More than any other event, these fires drove home to Floridians that something was wrong. They were the catalyst for a four-decade effort to protect the Everglades and, more broadly, Florida's land and water.
This anniversary of the fires was celebrated in Tallahassee by legislative and budget decisions which will virtually wipe away those protections and return us to pre-1971 Florida.
Some of the most destructive features are:
Everglades' restoration: The first steps toward restoring the Everglades to as much like its natural state as possible began in 1972 when the first state land and water management laws were enacted and a major land acquisition program funded. In 1983 the state launched the Save Our Everglades initiative. However, it was in 2000 when the federal government joined in a 50/50 marriage with the state that Everglades' restoration took off. Now I fear that marriage is doomed.
Legislation at this session has gutted the laws that have protected the Everglades since the early 1970s. Other legislation restricts the capability of the South Florida Water Management District to be the state's representative in the marriage by shifting decision-making from independent appointed citizens to the Legislature and cutting the district's budget by 25 percent. The specific budget for Everglades' restoration has dropped from $200 million in 2007-2008 to $30 million in the 2012 budget. If Florida is so indifferent, how can we expect a member of Congress from far way to continue spending $200 million a year from a deficit-plagued federal budget? How close are we to the divorce court?
Concurrency has been the means by which projects such as large residential developments and shopping malls, which will impose special burdens for roads, water, sewers and schools on the region in which they are located, will pay a portion of the cost to relieve these burdens. While the local government in which the project is located can require such assessments, the protection that had been afforded to surrounding communities is significantly limited.
Even though Florida is a state where more than 1.5 million homes are now vacant and there is an unprecedented oversupply of commercial, office and industrial properties, another enactment of the Legislature will trash the current requirement that developers show a need for the proposed project and that it is financially feasible.
With regular gas selling for more than $4 in many places in Florida, the Legislature has removed the requirement that new developments be energy efficient.
Citizens beware. The rights of citizens to participate in the process of land and water management are dramatically reduced. Currently the citizen is on notice that twice-a-year changes to the local plan can be considered. Under this legislation alterations can be considered at any meeting. Stunningly, the legislation goes further and prohibits local governments from submitting key planning issues to the people through a referendum.
While all state review of large scale proposals is reduced, in the following instances no state planning oversight is allowed — mining, industrial, hotel/motel and movie theaters — because they have been taken from the list of potential developments of regional impact. This is the result of the most influential lobbyists in Tallahassee.

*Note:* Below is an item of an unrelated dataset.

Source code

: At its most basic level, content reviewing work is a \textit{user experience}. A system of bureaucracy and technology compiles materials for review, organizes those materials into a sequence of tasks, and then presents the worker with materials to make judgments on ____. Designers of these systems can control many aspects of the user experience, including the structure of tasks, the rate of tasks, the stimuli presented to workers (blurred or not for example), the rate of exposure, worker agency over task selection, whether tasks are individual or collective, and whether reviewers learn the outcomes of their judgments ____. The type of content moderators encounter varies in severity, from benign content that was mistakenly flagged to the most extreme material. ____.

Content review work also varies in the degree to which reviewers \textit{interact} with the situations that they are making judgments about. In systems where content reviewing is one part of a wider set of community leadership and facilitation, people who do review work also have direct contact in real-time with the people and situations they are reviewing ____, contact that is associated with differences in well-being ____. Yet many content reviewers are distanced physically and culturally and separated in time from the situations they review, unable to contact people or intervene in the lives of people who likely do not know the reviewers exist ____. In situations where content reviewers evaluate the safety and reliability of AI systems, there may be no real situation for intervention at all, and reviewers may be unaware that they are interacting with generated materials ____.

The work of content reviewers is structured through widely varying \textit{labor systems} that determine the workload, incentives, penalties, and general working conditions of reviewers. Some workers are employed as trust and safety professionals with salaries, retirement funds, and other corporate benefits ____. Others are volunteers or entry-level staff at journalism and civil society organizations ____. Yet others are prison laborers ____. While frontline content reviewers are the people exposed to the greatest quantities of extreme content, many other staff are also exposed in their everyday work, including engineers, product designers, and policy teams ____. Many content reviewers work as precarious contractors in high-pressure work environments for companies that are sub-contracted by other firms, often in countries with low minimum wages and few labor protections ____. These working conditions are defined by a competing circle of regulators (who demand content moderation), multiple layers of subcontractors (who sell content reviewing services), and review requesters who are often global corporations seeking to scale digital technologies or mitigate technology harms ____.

The current land and water management system in Florida has provided reasonable state oversight for projects that are of genuine concern to a region of Florida or the entire state. The state role has assisted, not hindered, local governments and applicants in creating projects that are good neighbors and contribute positively to Florida's quality. A good example of this is:
As the Tampa Westshore Project was being planned by the developer and reviewed by the city of Tampa, a significant disagreement arose about the amount of traffic the project would generate and the amount of transportation impact fees the developer would be obligated to pay to meet the concurrency requirement. Given the requirements of Florida's growth management laws, a negotiated settlement was reached and the project completed. The Westshore Project is one of the most recognized developments in Florida and one of the largest employment centers in the state. The developers credit the growth management process for contributing to the project's success.
There is a constructive alternative to the debacle awaiting us if this legislation were to go into law. All of the major pieces of the current land and water management system were the result of a thoughtful, citizen-led review of the state of Florida's economy and environment. On three occasions, beginning with the response to the 1971 fire in the Everglades, the governor has appointed such a commission and the Legislature adopted its recommendations because they were reasonable, wise and visionary.
Gov. Rick Scott has an opportunity to follow this model. Veto the damaging legislation, which will soon be on his desk. Appoint a representative group of Floridians to assess the current state of land and water management, its protection for the environment as well as its effect on Florida's economy and job creation. The recommendations of these Floridians will give the Legislature in 2012 a thoughtful basis on which to make decisions that will be most beneficial to Florida's future, not the after-midnight process which produced the ill-considered legislation at this session.
Floridians don't want to go back to the smoke of 1971 or the smoke-filled rooms of the 2011 Legislature. There is a path to avoid that.